▸ **EXERCISE DESCRIPTION**:
Go through the entries below and tally the lines containing the string "What"; report only the tally.

▸ **RECORDS PROVIDED**:

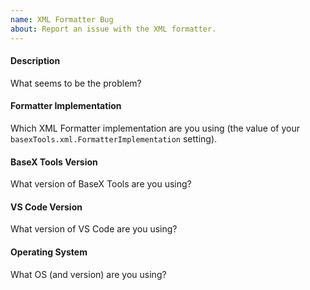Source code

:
 ```yaml
---
name: XML Formatter Bug
about: Report an issue with the XML formatter.
---
```


#### Description
What seems to be the problem?

#### Formatter Implementation
Which XML Formatter implementation are you using (the value of your `basexTools.xml.FormatterImplementation` setting).

#### BaseX Tools Version
What version of BaseX Tools are you using?

#### VS Code Version
What version of VS Code are you using?

#### Operating System
What OS (and version) are you using?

▸ **ANSWER TO THIS EXERCISE**:
4